Lange vor Tagesanbruch kamen sie vor den Toren von Niddrie an, einem Schlosse in Westlothian, das dem Lord Seyton gehörte. Heinrich Seyton kam Georg Douglas zuvor, der Königin beim Absteigen zu helfen, und sich auf ein Knie niederlassend, ersuchte er sie, einzutreten in das Haus seines Vaters, ihres allzeit getreuen Dieners.

»Hier kann Eure Majestät in völliger Sicherheit ausruhen, das Schloß ist bereits von streitbaren Kriegern zu Eurem Schutze besetzt, und ich habe meinem Vater durch expressen Boten zu wissen getan, daß Ihr hier seid. Wir dürfen seiner schnellen Ankunft mit einer Schar von 500 Mann uns gewärtig halten. Erschreckt also nicht, wenn Euer Schlaf durch Pferdegetrappel gestört wird, sondern denkt bloß, daß wir noch weiteren Zuwachs von vermessenen Seytons bekommen.«

»Und von bessern Freunden als ihnen kann keine Königin Schottlands bewacht werden!« erwiderte Maria. »Mein Zelter hat ja den alten leichten Trab behalten, aber es ist so lange her, daß ich nicht mehr über Feld und Heide geritten bin, und ich fühle mich recht matt. Ach, Ruhe wird mir recht willkommen sein! ... Katharina, mein Lieb, Du mußt heut nacht mit in meinem Zimmer schlafen, und mich morgen Deinem Vater zuführen. Dank, vielen Dank meinen Befreiern insgesamt! Was kann ich ihnen anders bieten als Dank und gute Nacht? Doch erklimme ich noch einmal die Höhe von Fortunens Rad, dann will ich nicht Fortunens Binde tragen, sondern will meine Augen offen halten und Freund und Feind zu unterscheiden wissen.. Seyton, es wird kaum von nöten sein, den hochwürdigen Abt, unsern Douglas und meinen Pagen Roland Eurer Gastfreundschaft zu empfehlen?«

Heinrich Seyton verneigte sich, und Katharina verfügte sich mit Lady Fleming in das für die Königin hergerichtete Gemach. Hier überließ sich die Königin, während sie scherzend meinte, heute wäre es mit dem Offenhalten der Augen schwerlich das Rechte der Ruhe und erwachte erst, als der Morgen schon weit vorgerückt war.

Ihr erster Gedanke, als sie erwachte, war, ob sie auch wirklich die Freiheit wiedergewonnen habe, und sie sprang, einen Mantel über die Schulter werfend, ans Fenster, um sich davon zu überzeugen... O des herrlichen Anblicks, der sich hier bot!
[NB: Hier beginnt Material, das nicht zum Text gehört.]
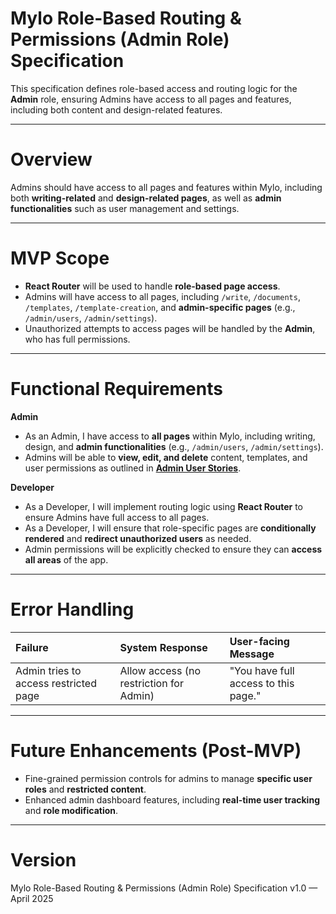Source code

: # Mylo Role-Based Routing & Permissions (Admin Role) Specification

This specification defines role-based access and routing logic for the **Admin** role, ensuring Admins have access to all pages and features, including both content and design-related features.

---

# Overview

Admins should have access to all pages and features within Mylo, including both **writing-related** and **design-related pages**, as well as **admin functionalities** such as user management and settings.

---

# MVP Scope

- **React Router** will be used to handle **role-based page access**.
- Admins will have access to all pages, including `/write`, `/documents`, `/templates`, `/template-creation`, and **admin-specific pages** (e.g., `/admin/users`, `/admin/settings`).
- Unauthorized attempts to access pages will be handled by the **Admin**, who has full permissions.

---

# Functional Requirements

**Admin**
- As an Admin, I have access to **all pages** within Mylo, including writing, design, and **admin functionalities** (e.g., `/admin/users`, `/admin/settings`).
- Admins will be able to **view, edit, and delete** content, templates, and user permissions as outlined in **[Admin User Stories](file-admin-user-stories.md)**.

**Developer**
- As a Developer, I will implement routing logic using **React Router** to ensure Admins have full access to all pages.
- As a Developer, I will ensure that role-specific pages are **conditionally rendered** and **redirect unauthorized users** as needed.
- Admin permissions will be explicitly checked to ensure they can **access all areas** of the app.

---

# Error Handling

| Failure                        | System Response | User-facing Message |
|:---                            |:---             |:---                 |
| Admin tries to access restricted page | Allow access (no restriction for Admin) | "You have full access to this page." |

---

# Future Enhancements (Post-MVP)

- Fine-grained permission controls for admins to manage **specific user roles** and **restricted content**.
- Enhanced admin dashboard features, including **real-time user tracking** and **role modification**.

---

# Version

Mylo Role-Based Routing & Permissions (Admin Role) Specification v1.0 — April 2025

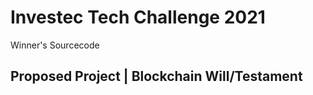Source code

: # Investec Tech Challenge 2021
Winner's Sourcecode 

## Proposed Project | Blockchain Will/Testament

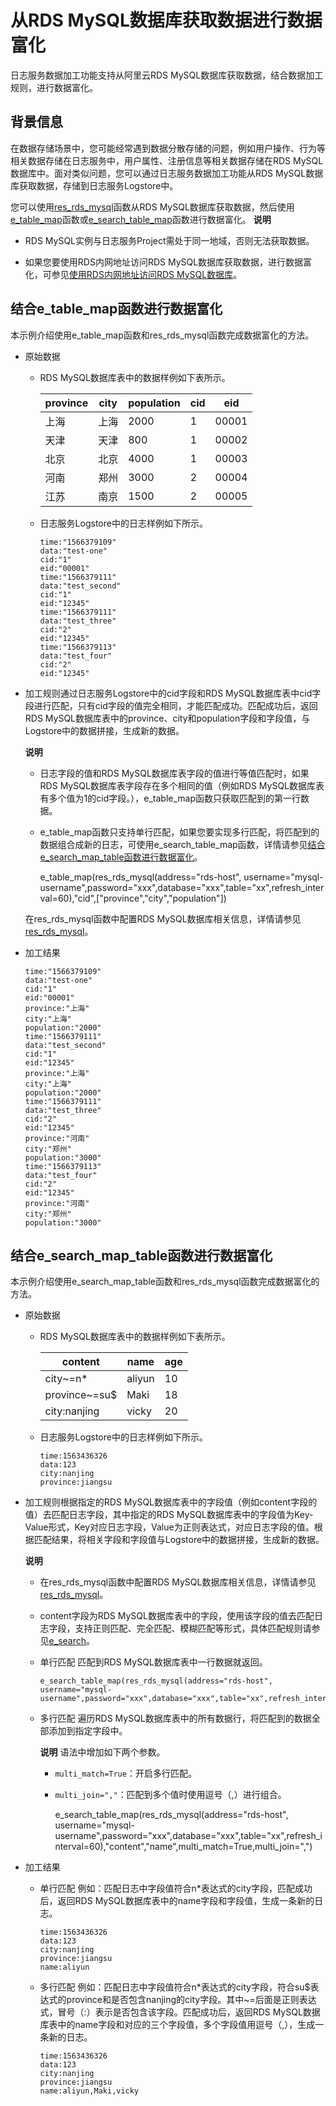 从RDS MySQL数据库获取数据进行数据富化 
============================================

日志服务数据加工功能支持从阿里云RDS MySQL数据库获取数据，结合数据加工规则，进行数据富化。

背景信息
----

在数据存储场景中，您可能经常遇到数据分散存储的问题，例如用户操作、行为等相关数据存储在日志服务中，用户属性、注册信息等相关数据存储在RDS MySQL数据库中。面对类似问题，您可以通过日志服务数据加工功能从RDS MySQL数据库获取数据，存储到日志服务Logstore中。

您可以使用[res_rds_mysql](https://help.aliyun.com/document_detail/129401.htm?spm=a2c4g.11186623.2.5.17d4272cnFGFcF#section-49h-ufh-ptu)函数从RDS MySQL数据库获取数据，然后使用[e_table_map](https://help.aliyun.com/document_detail/125489.htm?spm=a2c4g.11186623.2.6.17d4272cnFGFcF#section-s80-usp-myx)函数或[e_search_table_map](https://help.aliyun.com/document_detail/125489.htm?spm=a2c4g.11186623.2.7.17d4272cnFGFcF#section-mp3-goc-rxa)函数进行数据富化。
**说明**

* RDS MySQL实例与日志服务Project需处于同一地域，否则无法获取数据。

* 如果您要使用RDS内网地址访问RDS MySQL数据库获取数据，进行数据富化，可参见[使用RDS内网地址访问RDS MySQL数据库](https://help.aliyun.com/document_detail/162753.htm?spm=a2c4g.11186623.2.8.17d4272cnFGFcF#task-2479452)。




结合e_table_map函数进行数据富化 
------------------------------------------

本示例介绍使用e_table_map函数和res_rds_mysql函数完成数据富化的方法。

* 原始数据

  * RDS MySQL数据库表中的数据样例如下表所示。

    | province | city | population | cid  | eid   |
    | -------- | ---- | ---------- | ---- | ----- |
    | 上海     | 上海 | 2000       | 1    | 00001 |
    | 天津     | 天津 | 800        | 1    | 00002 |
    | 北京     | 北京 | 4000       | 1    | 00003 |
    | 河南     | 郑州 | 3000       | 2    | 00004 |
    | 江苏     | 南京 | 1500       | 2    | 00005 |

    

  * 日志服务Logstore中的日志样例如下所示。

        time:"1566379109"
        data:"test-one"
        cid:"1"
        eid:"00001"
        time:"1566379111"
        data:"test_second"
        cid:"1"
        eid:"12345"
        time:"1566379111"
        data:"test_three"
        cid:"2"
        eid:"12345"
        time:"1566379113"
        data:"test_four"
        cid:"2"
        eid:"12345"

    

  

* 加工规则通过日志服务Logstore中的cid字段和RDS MySQL数据库表中cid字段进行匹配，只有cid字段的值完全相同，才能匹配成功。匹配成功后，返回RDS MySQL数据库表中的province、city和population字段和字段值，与Logstore中的数据拼接，生成新的数据。

  **说明**

  * 日志字段的值和RDS MySQL数据库表字段的值进行等值匹配时，如果RDS MySQL数据库表字段存在多个相同的值（例如RDS MySQL数据库表有多个值为1的cid字段。），e_table_map函数只获取匹配到的第一行数据。

  * e_table_map函数只支持单行匹配，如果您要实现多行匹配，将匹配到的数据组合成新的日志，可使用e_search_table_map函数，详情请参见[结合e_search_map_table函数进行数据富化](https://help.aliyun.com/document_detail/135243.html?spm=a2c4g.11186623.6.1029.6b8b50a6egnakp#section-e98-4bk-03e)。

  


      e_table_map(res_rds_mysql(address="rds-host", username="mysql-username",password="xxx",database="xxx",table="xx",refresh_interval=60),"cid",["province","city","population"])

  

  在res_rds_mysql函数中配置RDS MySQL数据库相关信息，详情请参见[res_rds_mysql](https://help.aliyun.com/document_detail/129401.htm?spm=a2c4g.11186623.2.10.17d4272cnFGFcF#section-49h-ufh-ptu)。

* 加工结果

      time:"1566379109"
      data:"test-one"
      cid:"1"
      eid:"00001"
      province:"上海"
      city:"上海"
      population:"2000"
      time:"1566379111"
      data:"test_second"
      cid:"1"
      eid:"12345"
      province:"上海"
      city:"上海"
      population:"2000"
      time:"1566379111"
      data:"test_three"
      cid:"2"
      eid:"12345"
      province:"河南"
      city:"郑州"
      population:"3000"
      time:"1566379113"
      data:"test_four"
      cid:"2"
      eid:"12345"
      province:"河南"
      city:"郑州"
      population:"3000"

  




结合e_search_map_table函数进行数据富化 
-------------------------------------------------

本示例介绍使用e_search_map_table函数和res_rds_mysql函数完成数据富化的方法。

* 原始数据

  * RDS MySQL数据库表中的数据样例如下表所示。

    | content        | name   | age  |
    | -------------- | ------ | ---- |
    | city\~=n\*     | aliyun | 10   |
    | province\~=su$ | Maki   | 18   |
    | city:nanjing   | vicky  | 20   |

    

  * 日志服务Logstore中的日志样例如下所示。

        time:1563436326
        data:123
        city:nanjing
        province:jiangsu

    

  

* 加工规则根据指定的RDS MySQL数据库表中的字段值（例如content字段的值）去匹配日志字段，其中指定的RDS MySQL数据库表中的字段值为Key-Value形式，Key对应日志字段，Value为正则表达式，对应日志字段的值。根据匹配结果，将相关字段和字段值与Logstore中的数据拼接，生成新的数据。

  **说明**

  * 在res_rds_mysql函数中配置RDS MySQL数据库相关信息，详情请参见[res_rds_mysql](https://help.aliyun.com/document_detail/129401.htm?spm=a2c4g.11186623.2.11.17d4272cnFGFcF#section-49h-ufh-ptu)。

  * content字段为RDS MySQL数据库表中的字段，使用该字段的值去匹配日志字段，支持正则匹配、完全匹配、模糊匹配等形式，具体匹配规则请参见[e_search](https://help.aliyun.com/document_detail/125398.htm?spm=a2c4g.11186623.2.12.17d4272cnFGFcF#section-syl-ku4-k84)。

  

  * 单行匹配 匹配到RDS MySQL数据库表中一行数据就返回。 

        e_search_table_map(res_rds_mysql(address="rds-host", username="mysql-username",password="xxx",database="xxx",table="xx",refresh_interval=60),"content","name")

    

    

  * 多行匹配 遍历RDS MySQL数据库表中的所有数据行，将匹配到的数据全部添加到指定字段中。 

    **说明** 语法中增加如下两个参数。

    * `multi_match=True`：开启多行匹配。

    * `multi_join=","`：匹配到多个值时使用逗号（,）进行组合。

    


        e_search_table_map(res_rds_mysql(address="rds-host", username="mysql-username",password="xxx",database="xxx",table="xx",refresh_interval=60),"content","name",multi_match=True,multi_join=",")

    

    

  

  

* 加工结果

  * 单行匹配 例如：匹配日志中字段值符合n\*表达式的city字段，匹配成功后，返回RDS MySQL数据库表中的name字段和字段值，生成一条新的日志。 

        time:1563436326
        data:123
        city:nanjing
        province:jiangsu
        name:aliyun

    

    

  * 多行匹配 例如：匹配日志中字段值符合n\*表达式的city字段，符合su$表达式的province和是否包含nanjing的city字段。其中\~=后面是正则表达式，冒号（:）表示是否包含该字段。匹配成功后，返回RDS MySQL数据库表中的name字段和对应的三个字段值，多个字段值用逗号（,），生成一条新的日志。 

        time:1563436326
        data:123
        city:nanjing
        province:jiangsu
        name:aliyun,Maki,vicky

    

    

  



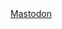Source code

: <!doctype html>
<html>
  <head>
    <title>Verification</title>
  </head>
  <body>
    <a rel="me" href="https://wooly.monster/@dave">Mastodon</a>
  </body>
</html>

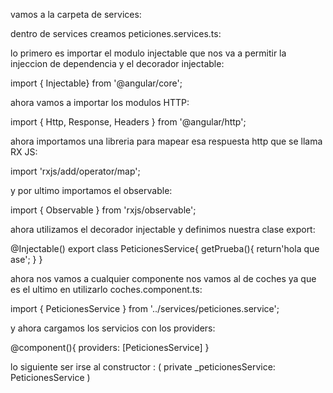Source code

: 
vamos a la carpeta de services:


dentro de services creamos peticiones.services.ts:


lo primero es importar el modulo injectable que nos va a permitir la injeccion de dependencia y el decorador injectable:

import { Injectable} from '@angular/core';

ahora vamos a importar los modulos HTTP:

import { Http, Response, Headers } from '@angular/http';

ahora importamos una libreria para mapear esa respuesta http que se llama RX JS:

import 'rxjs/add/operator/map';

y por ultimo importamos el observable:

import { Observable } from 'rxjs/observable';


ahora utilizamos el decorador injectable  y definimos nuestra clase export:

@Injectable()
export class PeticionesService{
    getPrueba(){
        return'hola que ase';
    }
}

ahora nos vamos a cualquier componente nos vamos al de coches ya que es el ultimo en utilizarlo coches.component.ts:

import { PeticionesService } from '../services/peticiones.service';

y ahora cargamos los servicios con los providers:

@component(){
    providers: [PeticionesService]
}

lo siguiente ser irse al constructor : 
(
private _peticionesService: PeticionesService
)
Von dem glatten Wasserspiegel, der sich in Lochleven ihren Blicken gezeigt hatte, sobald sie ans Fenster trat, keine Spur! Ueberall wohin sie sah, Wald und Moor, und der ganze Park um das Schloß dicht angefüllt von Kriegerscharen ihrer getreuesten Edlen!

»Steh auf, Katharina, steh auf!« rief die entzückte Fürstin, »steh auf und komm her! Sieh, wie die Schwerter und Speere blitzen, wie die Sonne auf den Rüstungen glitzert! da sieh die Fahnen im Winde spielen!.. Großer Gott! ist das eine Lust für meine matten Augen, ihre Wappen zu ermitteln! Da weht die Fahne Deines tapfern Vaters! und dort die des fürstlichen Hamilton, dort die des getreuen Fleming!.. O sieh, sieh Katharina! sie haben mich gesehen und drängen sich näher zum Fenster heran!«

Sie riß das Fenster weit auf, und nicht achtend der ungezwungenen Toilette nicht achtend der Locken, die fessellos ihr schönes Haupt umwallten, nicht achtend der Blöße ihres Arms, erwiderte sie durch Mienen und Gebärden das Jauchzen der Krieger, das von weit und breit zu ihr herüber brauste... und dann ward sie der leichten Kleidung, die ihren herrlichen Leib deckte, inne, und rasch trat sie zurück vom Fenster, errötend und die Hände vor die Augen führend, aber draußen erriet man den Grund, weshalb sie so schnell zurückwich, und ein Jubel von Begeisterung brach aus über diese holde Fürstin, die in der Eile, ihren Untertanen ihren Dank zu künden, ihres Ranges und der ihrem Range schuldigen Rücksicht vergessen hatte... Maria warf sich in den nächststehenden Sessel und rief, noch immer errötend, mit unterdrücktem Lächeln:

»Mein Lieb! was werden sie von mir denken? wie konnte ich mich ihnen zeigen barfuß in Pantoffeln? bloß in diesem losen Mantel! mit dem fliegenden Haar um die nackten Schultern und Arme? ... O, das beste, was sie denken, mag sein, daß mir der lange Aufenthalt im Kerker den Verstand verwirrt habe! Aber meine Untertanen haben mich schmucklos gesehen und im tiefsten Schmerze, warum sollt ich diesen wackern und treuen Männern gegenüber ein kälteres Zeremoniell zeigen? ... Ach, rufe die Fleming! .. Sie hat hoffentlich das kleine Päckchen nicht liegen lassen, das ich ihr gab, ehe wir Schloß Lochleven verließen. Es barg meine bessern Kleider. Wir müssen Uns doch so stattlich zeigen wir irgend möglich.«

»Nein, gnädigste Frau, unsre gute Fleming war nicht im stande, auch nur an das Geringste zu denken,« sagte Katharina.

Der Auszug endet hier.